My dear and unfortunate successor,
To you I suggest that you keep firmly in mind that this is a first novel by an ambitiously literary author.
This is a story within a story within a story, all concerning a series of historians (and before “historian” was a career or job description, soldiers and monks) who have searched for the truth about Dracula. The framing story is that of the ostensible author of the book, a seventeen year old innocent who has always believed herself to be the daughter of a widowed diplomat, Paul, based in Amsterdam1. She discovers in her father’s library a mysterious packet of letters tucked in with a book containing only a woodcut illustration of a rococo stylized dragon. When she presses her father for details, he becomes atypically and unaccountably evasive, but under pressure he reveals the story behind what his daughter’s found: twenty years earlier when he was finishing his doctoral work at Oxford, his thesis advisor, Bartholomew Rossi, disappeared suddenly under mysterious circumstances, leaving only splatterings of blood in his office. Partway through this story, Paul disappears without any word to the unnamed narrator, who goes in search of her father as best a fundless over protected girl can manage, with the help of an eagerly puppyish young Oxford undergraduate.
Paul tracks down his vanished advisor, as he suspects there to be something more than merely abduction behind this; just the night before his disappearance, Rossi had shown Paul his own copy of a book identical in all essential regards to the one Paul has himself just found upon his carrel desk. The quest leads Paul through the hallowed halls of Oxford’s colleges to Budapest and the wilds of Hungary, which are very much behind the Iron Curtain in 1952, accompanied by a ferociously capable determined Hungarian scholar of the female gender. Along the way, Paul reads the packet of letters and research which Rossi left for him, which turns out to be Rossi’s own search along the same academic and geographic lines as Paul’s own. The two end up at what turns out to be the tomb of Rossi himself, now a vampire presumably at the hand, or rather tooth, of Dracul himself; they are obliged to bring this unlife to an end. After doing so, they remove themselves to marry, with the blessing of Helen’s mother…who just to complete the story in appropriate romance fashion turns out to be Rossi’s abandoned lover, left pregnant with Helen.

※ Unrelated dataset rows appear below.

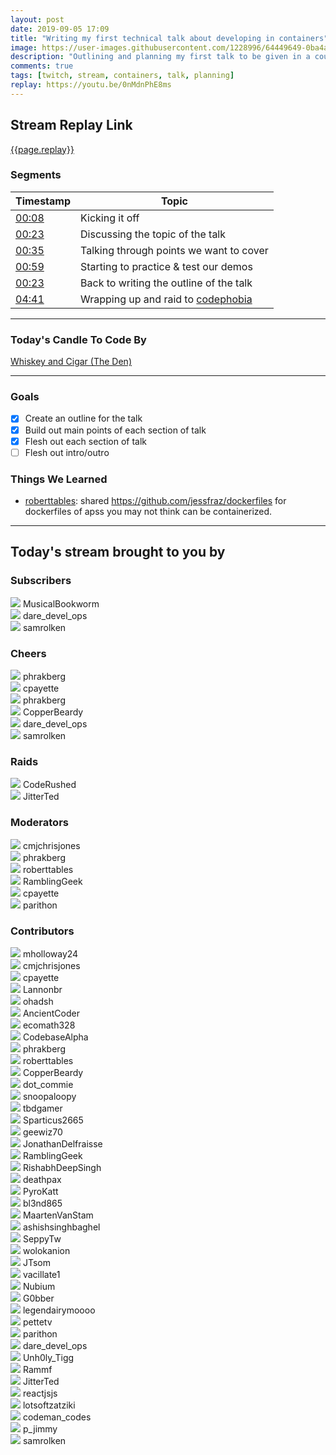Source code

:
 ```yaml
---
layout: post
date: 2019-09-05 17:09
title: "Writing my first technical talk about developing in containers"
image: https://user-images.githubusercontent.com/1228996/64449649-0ba4a980-d0a6-11e9-8130-914fdb3b6bfb.png
description: "Outlining and planning my first talk to be given in a couple weeks about using Visual Studio Code & Docker to develop within containers."
comments: true
tags: [twitch, stream, containers, talk, planning]
replay: https://youtu.be/0nMdnPhE8ms
---
```


## Stream Replay Link

[{{page.replay}}]({{page.replay}})

<!--more-->

### Segments

| Timestamp | Topic
| ---       | ---
| [00:08]({{page.replay}}?t=486.644)      | Kicking it off |
| [00:23]({{page.replay}}?t=1463)         | Discussing the topic of the talk
| [00:35]({{page.replay}}?t=2100)         | Talking through points we want to cover
| [00:59]({{page.replay}}?t=3540)         | Starting to practice &amp; test our demos
| [00:23]({{page.replay}}?t=10500)        | Back to writing the outline of the talk
| [04:41]({{page.replay}}?t=16909.619)    | Wrapping up and raid to [codephobia](https://twitch.tv/codephobia) |

---

### Today's Candle To Code By

[Whiskey and Cigar (The Den)](https://amzn.to/30ttzO6)

---

### Goals

- [x] Create an outline for the talk
- [x] Build out main points of each section of talk
- [x] Flesh out each section of talk
- [ ] Flesh out intro/outro

### Things We Learned

- [roberttables](https://twitch.tv/roberttables): shared https://github.com/jessfraz/dockerfiles for dockerfiles of apss you may not think can be containerized.

---

## Today's stream brought to you by

### Subscribers

<div class="users">
  <div class="user">
        <img class="profile" src="https://static-cdn.jtvnw.net/jtv_user_pictures/f43c0fb3-e87e-459d-b093-ef9393d874e5-profile_image-300x300.png"/>
        <span>MusicalBookworm<br/>
        <a href="https://twitch.tv/musicalbookworm" target="_blank"><i class="fab fa-twitch" aria-hidden="true"></i></a>
        </span>
      </div>
  <div class="user">
        <img class="profile" src="https://static-cdn.jtvnw.net/jtv_user_pictures/51b2380b-55c8-4acd-8e4b-21a0b86bf901-profile_image-300x300.png"/>
        <span>dare_devel_ops<br/>
        <a href="https://twitch.tv/dare_devel_ops" target="_blank"><i class="fab fa-twitch" aria-hidden="true"></i></a><a href="https://twitter.com/daredevelops" target="_blank"><i class="fab fa-twitter" aria-hidden="true"></i></a><a href="https://github.com/daredevelops" target="_blank"><i class="fab fa-github" aria-hidden="true"></i></a>
        </span>
      </div>
  <div class="user">
        <img class="profile" src="https://static-cdn.jtvnw.net/jtv_user_pictures/d19ce3be-c69f-4a06-a8ba-ad8c9dee8775-profile_image-300x300.png"/>
        <span>samrolken<br/>
        <a href="https://twitch.tv/samrolken" target="_blank"><i class="fab fa-twitch" aria-hidden="true"></i></a>
        </span>
        </div>
        </div>

### Cheers

<div class="users">
  <div class="user">
        <img class="profile" src="https://static-cdn.jtvnw.net/jtv_user_pictures/3c435956-3fc3-4ccd-bac5-1c4e1671500b-profile_image-300x300.png"/>
        <span>phrakberg<br/>
        <a href="https://twitch.tv/phrakberg" target="_blank"><i class="fab fa-twitch" aria-hidden="true"></i></a>
        </span>
      </div>
  <div class="user">
        <img class="profile" src="https://static-cdn.jtvnw.net/jtv_user_pictures/933c6970-ad44-4b52-a4d3-8b573655df03-profile_image-300x300.png"/>
        <span>cpayette<br/>
        <a href="https://twitch.tv/cpayette" target="_blank"><i class="fab fa-twitch" aria-hidden="true"></i></a>
        </span>
      </div>
  <div class="user">
        <img class="profile" src="https://static-cdn.jtvnw.net/jtv_user_pictures/3c435956-3fc3-4ccd-bac5-1c4e1671500b-profile_image-300x300.png"/>
        <span>phrakberg<br/>
        <a href="https://twitch.tv/phrakberg" target="_blank"><i class="fab fa-twitch" aria-hidden="true"></i></a>
        </span>
      </div>
  <div class="user">
        <img class="profile" src="https://static-cdn.jtvnw.net/jtv_user_pictures/926c0d6b-bc04-4dba-88a6-915dc6c6bb54-profile_image-300x300.png"/>
        <span>CopperBeardy<br/>
        <a href="https://twitch.tv/copperbeardy" target="_blank"><i class="fab fa-twitch" aria-hidden="true"></i></a><a href="https://twitter.com/copperbeardy" target="_blank"><i class="fab fa-twitter" aria-hidden="true"></i></a><a href="https://github.com/copperbeardy" target="_blank"><i class="fab fa-github" aria-hidden="true"></i></a>
        </span>
      </div>
  <div class="user">
        <img class="profile" src="https://static-cdn.jtvnw.net/jtv_user_pictures/51b2380b-55c8-4acd-8e4b-21a0b86bf901-profile_image-300x300.png"/>
        <span>dare_devel_ops<br/>
        <a href="https://twitch.tv/dare_devel_ops" target="_blank"><i class="fab fa-twitch" aria-hidden="true"></i></a><a href="https://twitter.com/daredevelops" target="_blank"><i class="fab fa-twitter" aria-hidden="true"></i></a><a href="https://github.com/daredevelops" target="_blank"><i class="fab fa-github" aria-hidden="true"></i></a>
        </span>
      </div>
  <div class="user">
        <img class="profile" src="https://static-cdn.jtvnw.net/jtv_user_pictures/d19ce3be-c69f-4a06-a8ba-ad8c9dee8775-profile_image-300x300.png"/>
        <span>samrolken<br/>
        <a href="https://twitch.tv/samrolken" target="_blank"><i class="fab fa-twitch" aria-hidden="true"></i></a>
        </span>
      </div>
    </div>

### Raids

<div class="users">
  <div class="user">
        <img class="profile" src="https://static-cdn.jtvnw.net/jtv_user_pictures/2044bc54-272c-4430-90be-8702987e3eed-profile_image-300x300.jpg"/>
        <span>CodeRushed<br/>
        <a href="https://twitch.tv/coderushed" target="_blank"><i class="fab fa-twitch" aria-hidden="true"></i></a>
        </span>
      </div>
  <div class="user">
        <img class="profile" src="https://static-cdn.jtvnw.net/jtv_user_pictures/8cc62784-f8fb-485c-ad73-5a6053a74db5-profile_image-300x300.jpeg"/>
        <span>JitterTed<br/>
        <a href="https://twitch.tv/jitterted" target="_blank"><i class="fab fa-twitch" aria-hidden="true"></i></a>
        </span>
      </div>
</div>

### Moderators

<div class="users">
  <div class="user">
        <img class="profile" src="https://static-cdn.jtvnw.net/jtv_user_pictures/b159c7c5-bbff-43d7-999a-7a0805f4893e-profile_image-300x300.jpg"/>
        <span>cmjchrisjones<br/>
        <a href="https://twitch.tv/cmjchrisjones" target="_blank"><i class="fab fa-twitch" aria-hidden="true"></i></a><a href="https://twitter.com/cmjchrisjones" target="_blank"><i class="fab fa-twitter" aria-hidden="true"></i></a><a href="https://github.com/cmjchrisjones" target="_blank"><i class="fab fa-github" aria-hidden="true"></i></a>
        </span>
      </div>
  <div class="user">
        <img class="profile" src="https://static-cdn.jtvnw.net/jtv_user_pictures/3c435956-3fc3-4ccd-bac5-1c4e1671500b-profile_image-300x300.png"/>
        <span>phrakberg<br/>
        <a href="https://twitch.tv/phrakberg" target="_blank"><i class="fab fa-twitch" aria-hidden="true"></i></a>
        </span>
      </div>
  <div class="user">
        <img class="profile" src="https://static-cdn.jtvnw.net/jtv_user_pictures/6654d342-e3b6-45c4-83fe-32b523bdc7e2-profile_image-300x300.png"/>
        <span>roberttables<br/>
        <a href="https://twitch.tv/roberttables" target="_blank"><i class="fab fa-twitch" aria-hidden="true"></i></a><a href="https://github.com/mtheoryx" target="_blank"><i class="fab fa-github" aria-hidden="true"></i></a>
        </span>
      </div>
  <div class="user">
        <img class="profile" src="https://static-cdn.jtvnw.net/jtv_user_pictures/a390873e-0dff-4ae6-a798-93c1e9516616-profile_image-300x300.png"/>
        <span>RamblingGeek<br/>
        <a href="https://twitch.tv/ramblinggeek" target="_blank"><i class="fab fa-twitch" aria-hidden="true"></i></a>
        </span>
      </div>
  <div class="user">
        <img class="profile" src="https://static-cdn.jtvnw.net/jtv_user_pictures/933c6970-ad44-4b52-a4d3-8b573655df03-profile_image-300x300.png"/>
        <span>cpayette<br/>
        <a href="https://twitch.tv/cpayette" target="_blank"><i class="fab fa-twitch" aria-hidden="true"></i></a>
        </span>
      </div>
  <div class="user">
        <img class="profile" src="https://static-cdn.jtvnw.net/jtv_user_pictures/abd243dc-3790-4a73-b7b4-1269f89ce083-profile_image-300x300.png"/>
        <span>parithon<br/>
        <a href="https://twitch.tv/parithon" target="_blank"><i class="fab fa-twitch" aria-hidden="true"></i></a>
        </span>
      </div>
</div>

### Contributors

<div class="users">
  <div class="user">
        <img class="profile" src="https://static-cdn.jtvnw.net/jtv_user_pictures/965f629b-2e51-482e-85b4-292d5eccfbf6-profile_image-300x300.png"/>
        <span>mholloway24<br/>
        <a href="https://twitch.tv/mholloway24" target="_blank"><i class="fab fa-twitch" aria-hidden="true"></i></a>
        </span>
      </div>
  <div class="user">
        <img class="profile" src="https://static-cdn.jtvnw.net/jtv_user_pictures/b159c7c5-bbff-43d7-999a-7a0805f4893e-profile_image-300x300.jpg"/>
        <span>cmjchrisjones<br/>
        <a href="https://twitch.tv/cmjchrisjones" target="_blank"><i class="fab fa-twitch" aria-hidden="true"></i></a><a href="https://twitter.com/cmjchrisjones" target="_blank"><i class="fab fa-twitter" aria-hidden="true"></i></a><a href="https://github.com/cmjchrisjones" target="_blank"><i class="fab fa-github" aria-hidden="true"></i></a>
        </span>
      </div>
  <div class="user">
        <img class="profile" src="https://static-cdn.jtvnw.net/jtv_user_pictures/933c6970-ad44-4b52-a4d3-8b573655df03-profile_image-300x300.png"/>
        <span>cpayette<br/>
        <a href="https://twitch.tv/cpayette" target="_blank"><i class="fab fa-twitch" aria-hidden="true"></i></a>
        </span>
      </div>
  <div class="user">
        <img class="profile" src="https://static-cdn.jtvnw.net/jtv_user_pictures/8e4eab31-0a66-4b1a-a0df-ca962e4a9b8e-profile_image-300x300.jpeg"/>
        <span>Lannonbr<br/>
        <a href="https://twitch.tv/lannonbr" target="_blank"><i class="fab fa-twitch" aria-hidden="true"></i></a>
        </span>
      </div>
  <div class="user">
        <img class="profile" src="https://static-cdn.jtvnw.net/user-default-pictures/4cbf10f1-bb9f-4f57-90e1-15bf06cfe6f5-profile_image-300x300.jpg"/>
        <span>ohadsh<br/>
        <a href="https://twitch.tv/ohadsh" target="_blank"><i class="fab fa-twitch" aria-hidden="true"></i></a>
        </span>
      </div>
  <div class="user">
        <img class="profile" src="https://static-cdn.jtvnw.net/jtv_user_pictures/f5373f0e-4fa8-4d90-8303-12c47001c08f-profile_image-300x300.jpeg"/>
        <span>AncientCoder<br/>
        <a href="https://twitch.tv/ancientcoder" target="_blank"><i class="fab fa-twitch" aria-hidden="true"></i></a><a href="https://github.com/theancientcoder" target="_blank"><i class="fab fa-github" aria-hidden="true"></i></a>
        </span>
      </div>
  <div class="user">
        <img class="profile" src="https://static-cdn.jtvnw.net/user-default-pictures/0ecbb6c3-fecb-4016-8115-aa467b7c36ed-profile_image-300x300.jpg"/>
        <span>ecomath328<br/>
        <a href="https://twitch.tv/ecomath328" target="_blank"><i class="fab fa-twitch" aria-hidden="true"></i></a>
        </span>
      </div>
  <div class="user">
        <img class="profile" src="https://static-cdn.jtvnw.net/jtv_user_pictures/ea313d11-e693-455d-8d79-e8b9a4787ea7-profile_image-300x300.jpeg"/>
        <span>CodebaseAlpha<br/>
        <a href="https://twitch.tv/codebasealpha" target="_blank"><i class="fab fa-twitch" aria-hidden="true"></i></a>
        </span>
      </div>
  <div class="user">
        <img class="profile" src="https://static-cdn.jtvnw.net/jtv_user_pictures/3c435956-3fc3-4ccd-bac5-1c4e1671500b-profile_image-300x300.png"/>
        <span>phrakberg<br/>
        <a href="https://twitch.tv/phrakberg" target="_blank"><i class="fab fa-twitch" aria-hidden="true"></i></a>
        </span>
      </div>
  <div class="user">
        <img class="profile" src="https://static-cdn.jtvnw.net/jtv_user_pictures/6654d342-e3b6-45c4-83fe-32b523bdc7e2-profile_image-300x300.png"/>
        <span>roberttables<br/>
        <a href="https://twitch.tv/roberttables" target="_blank"><i class="fab fa-twitch" aria-hidden="true"></i></a><a href="https://github.com/mtheoryx" target="_blank"><i class="fab fa-github" aria-hidden="true"></i></a>
        </span>
      </div>
  <div class="user">
        <img class="profile" src="https://static-cdn.jtvnw.net/jtv_user_pictures/926c0d6b-bc04-4dba-88a6-915dc6c6bb54-profile_image-300x300.png"/>
        <span>CopperBeardy<br/>
        <a href="https://twitch.tv/copperbeardy" target="_blank"><i class="fab fa-twitch" aria-hidden="true"></i></a><a href="https://twitter.com/copperbeardy" target="_blank"><i class="fab fa-twitter" aria-hidden="true"></i></a><a href="https://github.com/copperbeardy" target="_blank"><i class="fab fa-github" aria-hidden="true"></i></a>
        </span>
      </div>
  <div class="user">
        <img class="profile" src="https://static-cdn.jtvnw.net/jtv_user_pictures/8c8f1e74-7247-4418-8092-23addb6f452d-profile_image-300x300.png"/>
        <span>dot_commie<br/>
        <a href="https://twitch.tv/dot_commie" target="_blank"><i class="fab fa-twitch" aria-hidden="true"></i></a>
        </span>
      </div>
  <div class="user">
        <img class="profile" src="https://static-cdn.jtvnw.net/user-default-pictures/49988c7b-57bc-4dee-bd4f-6df4ad215d3a-profile_image-300x300.jpg"/>
        <span>snoopaloopy<br/>
        <a href="https://twitch.tv/snoopaloopy" target="_blank"><i class="fab fa-twitch" aria-hidden="true"></i></a>
        </span>
      </div>
  <div class="user">
        <img class="profile" src="https://static-cdn.jtvnw.net/jtv_user_pictures/1e60395d-4246-4690-b486-40ebb3c8b00b-profile_image-300x300.png"/>
        <span>tbdgamer<br/>
        <a href="https://twitch.tv/tbdgamer" target="_blank"><i class="fab fa-twitch" aria-hidden="true"></i></a>
        </span>
      </div>
  <div class="user">
        <img class="profile" src="https://static-cdn.jtvnw.net/user-default-pictures/49988c7b-57bc-4dee-bd4f-6df4ad215d3a-profile_image-300x300.jpg"/>
        <span>Sparticus2665<br/>
        <a href="https://twitch.tv/sparticus2665" target="_blank"><i class="fab fa-twitch" aria-hidden="true"></i></a>
        </span>
      </div>
  <div class="user">
        <img class="profile" src="https://static-cdn.jtvnw.net/jtv_user_pictures/a017c7cf-bad6-4371-8754-8ae39aba43e4-profile_image-300x300.png"/>
        <span>geewiz70<br/>
        <a href="https://twitch.tv/geewiz70" target="_blank"><i class="fab fa-twitch" aria-hidden="true"></i></a>
        </span>
      </div>
  <div class="user">
        <img class="profile" src="https://static-cdn.jtvnw.net/jtv_user_pictures/674a3d7b-461f-48ac-b52d-b23f3482d86d-profile_image-300x300.png"/>
        <span>JonathanDelfraisse<br/>
        <a href="https://twitch.tv/jonathandelfraisse" target="_blank"><i class="fab fa-twitch" aria-hidden="true"></i></a>
        </span>
      </div>
  <div class="user">
        <img class="profile" src="https://static-cdn.jtvnw.net/jtv_user_pictures/a390873e-0dff-4ae6-a798-93c1e9516616-profile_image-300x300.png"/>
        <span>RamblingGeek<br/>
        <a href="https://twitch.tv/ramblinggeek" target="_blank"><i class="fab fa-twitch" aria-hidden="true"></i></a>
        </span>
      </div>
  <div class="user">
        <img class="profile" src="https://static-cdn.jtvnw.net/user-default-pictures/bb97f7e6-f11a-4194-9708-52bf5a5125e8-profile_image-300x300.jpg"/>
        <span>RishabhDeepSingh<br/>
        <a href="https://twitch.tv/rishabhdeepsingh" target="_blank"><i class="fab fa-twitch" aria-hidden="true"></i></a>
        </span>
      </div>
  <div class="user">
        <img class="profile" src="https://static-cdn.jtvnw.net/jtv_user_pictures/bb246225-4752-461b-819a-739c9e523a8e-profile_image-300x300.png"/>
        <span>deathpax<br/>
        <a href="https://twitch.tv/deathpax" target="_blank"><i class="fab fa-twitch" aria-hidden="true"></i></a>
        </span>
      </div>
  <div class="user">
        <img class="profile" src="https://static-cdn.jtvnw.net/user-default-pictures/27103734-3cda-44d6-a384-f2ab71e4bb85-profile_image-300x300.jpg"/>
        <span>PyroKatt<br/>
        <a href="https://twitch.tv/pyrokatt" target="_blank"><i class="fab fa-twitch" aria-hidden="true"></i></a>
        </span>
      </div>
  <div class="user">
        <img class="profile" src="https://static-cdn.jtvnw.net/user-default-pictures/bb97f7e6-f11a-4194-9708-52bf5a5125e8-profile_image-300x300.jpg"/>
        <span>bl3nd865<br/>
        <a href="https://twitch.tv/bl3nd865" target="_blank"><i class="fab fa-twitch" aria-hidden="true"></i></a>
        </span>
      </div>
  <div class="user">
        <img class="profile" src="https://static-cdn.jtvnw.net/jtv_user_pictures/f3422ce5-46f9-400a-b94f-447482aa345b-profile_image-300x300.jpeg"/>
        <span>MaartenVanStam<br/>
        <a href="https://twitch.tv/maartenvanstam" target="_blank"><i class="fab fa-twitch" aria-hidden="true"></i></a>
        </span>
      </div>
  <div class="user">
        <img class="profile" src="https://static-cdn.jtvnw.net/jtv_user_pictures/fa425591-26cb-49e5-9f6d-699b32038f55-profile_image-300x300.jpg"/>
        <span>ashishsinghbaghel<br/>
        <a href="https://twitch.tv/ashishsinghbaghel" target="_blank"><i class="fab fa-twitch" aria-hidden="true"></i></a>
        </span>
      </div>
  <div class="user">
        <img class="profile" src="https://static-cdn.jtvnw.net/user-default-pictures/27103734-3cda-44d6-a384-f2ab71e4bb85-profile_image-300x300.jpg"/>
        <span>SeppyTw<br/>
        <a href="https://twitch.tv/seppytw" target="_blank"><i class="fab fa-twitch" aria-hidden="true"></i></a>
        </span>
      </div>
  <div class="user">
        <img class="profile" src="https://static-cdn.jtvnw.net/jtv_user_pictures/bc35e29b-69b3-4a1e-97af-fcaf18d1d04c-profile_image-300x300.png"/>
        <span>wolokanion<br/>
        <a href="https://twitch.tv/wolokanion" target="_blank"><i class="fab fa-twitch" aria-hidden="true"></i></a>
        </span>
      </div>
  <div class="user">
        <img class="profile" src="https://static-cdn.jtvnw.net/jtv_user_pictures/7d5a92ba-8ac0-4731-b0d0-bd469342d146-profile_image-300x300.png"/>
        <span>JTsom<br/>
        <a href="https://twitch.tv/jtsom" target="_blank"><i class="fab fa-twitch" aria-hidden="true"></i></a>
        </span>
      </div>
  <div class="user">
        <img class="profile" src="https://static-cdn.jtvnw.net/user-default-pictures/4cbf10f1-bb9f-4f57-90e1-15bf06cfe6f5-profile_image-300x300.jpg"/>
        <span>vacillate1<br/>
        <a href="https://twitch.tv/vacillate1" target="_blank"><i class="fab fa-twitch" aria-hidden="true"></i></a>
        </span>
      </div>
  <div class="user">
        <img class="profile" src="https://static-cdn.jtvnw.net/jtv_user_pictures/nubium-profile_image-234628f6b3f101af-300x300.jpeg"/>
        <span>Nubium<br/>
        <a href="https://twitch.tv/nubium" target="_blank"><i class="fab fa-twitch" aria-hidden="true"></i></a>
        </span>
      </div>
  <div class="user">
        <img class="profile" src="https://static-cdn.jtvnw.net/user-default-pictures/cd618d3e-f14d-4960-b7cf-094231b04735-profile_image-300x300.jpg"/>
        <span>G0bber<br/>
        <a href="https://twitch.tv/g0bber" target="_blank"><i class="fab fa-twitch" aria-hidden="true"></i></a>
        </span>
      </div>
  <div class="user">
        <img class="profile" src="https://static-cdn.jtvnw.net/user-default-pictures/49988c7b-57bc-4dee-bd4f-6df4ad215d3a-profile_image-300x300.jpg"/>
        <span>legendairymoooo<br/>
        <a href="https://twitch.tv/legendairymoooo" target="_blank"><i class="fab fa-twitch" aria-hidden="true"></i></a>
        </span>
      </div>
  <div class="user">
        <img class="profile" src="https://static-cdn.jtvnw.net/jtv_user_pictures/284de7897ddba133-profile_image-300x300.png"/>
        <span>pettetv<br/>
        <a href="https://twitch.tv/pettetv" target="_blank"><i class="fab fa-twitch" aria-hidden="true"></i></a>
        </span>
      </div>
  <div class="user">
        <img class="profile" src="https://static-cdn.jtvnw.net/jtv_user_pictures/abd243dc-3790-4a73-b7b4-1269f89ce083-profile_image-300x300.png"/>
        <span>parithon<br/>
        <a href="https://twitch.tv/parithon" target="_blank"><i class="fab fa-twitch" aria-hidden="true"></i></a>
        </span>
      </div>
  <div class="user">
        <img class="profile" src="https://static-cdn.jtvnw.net/jtv_user_pictures/51b2380b-55c8-4acd-8e4b-21a0b86bf901-profile_image-300x300.png"/>
        <span>dare_devel_ops<br/>
        <a href="https://twitch.tv/dare_devel_ops" target="_blank"><i class="fab fa-twitch" aria-hidden="true"></i></a><a href="https://twitter.com/daredevelops" target="_blank"><i class="fab fa-twitter" aria-hidden="true"></i></a><a href="https://github.com/daredevelops" target="_blank"><i class="fab fa-github" aria-hidden="true"></i></a>
        </span>
      </div>
  <div class="user">
        <img class="profile" src="https://static-cdn.jtvnw.net/jtv_user_pictures/unh0ly_tigg-profile_image-6e419a45d7bbe460-300x300.png"/>
        <span>Unh0ly_Tigg<br/>
        <a href="https://twitch.tv/unh0ly_tigg" target="_blank"><i class="fab fa-twitch" aria-hidden="true"></i></a>
        </span>
      </div>
  <div class="user">
        <img class="profile" src="https://static-cdn.jtvnw.net/user-default-pictures/27103734-3cda-44d6-a384-f2ab71e4bb85-profile_image-300x300.jpg"/>
        <span>Rammf<br/>
        <a href="https://twitch.tv/rammf" target="_blank"><i class="fab fa-twitch" aria-hidden="true"></i></a>
        </span>
      </div>
  <div class="user">
        <img class="profile" src="https://static-cdn.jtvnw.net/jtv_user_pictures/8cc62784-f8fb-485c-ad73-5a6053a74db5-profile_image-300x300.jpeg"/>
        <span>JitterTed<br/>
        <a href="https://twitch.tv/jitterted" target="_blank"><i class="fab fa-twitch" aria-hidden="true"></i></a>
        </span>
      </div>
  <div class="user">
        <img class="profile" src="https://static-cdn.jtvnw.net/user-default-pictures/0ecbb6c3-fecb-4016-8115-aa467b7c36ed-profile_image-300x300.jpg"/>
        <span>reactjsjs<br/>
        <a href="https://twitch.tv/reactjsjs" target="_blank"><i class="fab fa-twitch" aria-hidden="true"></i></a>
        </span>
      </div>
  <div class="user">
        <img class="profile" src="https://static-cdn.jtvnw.net/user-default-pictures/b83b1794-7df9-4878-916c-88c2ad2e4f9f-profile_image-300x300.jpg"/>
        <span>lotsoftzatziki<br/>
        <a href="https://twitch.tv/lotsoftzatziki" target="_blank"><i class="fab fa-twitch" aria-hidden="true"></i></a>
        </span>
      </div>
  <div class="user">
        <img class="profile" src="https://static-cdn.jtvnw.net/jtv_user_pictures/5932de2a-43d1-4224-a8b9-5c5ddab181e2-profile_image-300x300.png"/>
        <span>codeman_codes<br/>
        <a href="https://twitch.tv/codeman_codes" target="_blank"><i class="fab fa-twitch" aria-hidden="true"></i></a><a href="https://twitter.com/codemancodes" target="_blank"><i class="fab fa-twitter" aria-hidden="true"></i></a><a href="https://github.com/codemancodes" target="_blank"><i class="fab fa-github" aria-hidden="true"></i></a>
        </span>
      </div>
  <div class="user">
        <img class="profile" src="https://static-cdn.jtvnw.net/user-default-pictures/bb97f7e6-f11a-4194-9708-52bf5a5125e8-profile_image-300x300.jpg"/>
        <span>p_jimmy<br/>
        <a href="https://twitch.tv/p_jimmy" target="_blank"><i class="fab fa-twitch" aria-hidden="true"></i></a>
        </span>
      </div>
  <div class="user">
        <img class="profile" src="https://static-cdn.jtvnw.net/jtv_user_pictures/d19ce3be-c69f-4a06-a8ba-ad8c9dee8775-profile_image-300x300.png"/>
        <span>samrolken<br/>
        <a href="https://twitch.tv/samrolken" target="_blank"><i class="fab fa-twitch" aria-hidden="true"></i></a>
        </span>
      </div>
</div>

There was, of course, a very real Vlad Tepes, and he wasn’t a very nice man, to put it mildly; let’s just say he came by his nickname “the Impaler” quite legitimately. Was he a vampire in the modern sense? I’m as sure as any non-historian 500 years later that the answer to that’s a pretty firm NO. Sorry. But aren’t folk tales about things that go bump in the night fun, in a hair raising sort of way? While it’s true legends and folk tales about ghouls and undead were old when Tepes was alive, the “vampire” legends don’t always resemble the vampire tales upon which Stoker based Dracula, upon which Kostova is so firmly basing this novel–sorry!–although that is not to say that we’d particularly want to meet the subjects of those tales either! Propaganda denouncing one’s political opponents aren’t anything new to the American political scene either.
Unlike Simmons’ Drood, Kostova’s novel reads like pretty much exactly what it is: the first novel of someone with the potential to become a good author. Overall, it reads like a modern take on Dracula–a hunt for the Ultimate King of All Vampires–with a leavening of the sort of conspiracy theory which Dan Brown fans will appreciate: not one but two centuries’ old secret societies in opposition to one another, who must remain hidden to outsiders. Recommended for people who love long though padded books about the history of vampires.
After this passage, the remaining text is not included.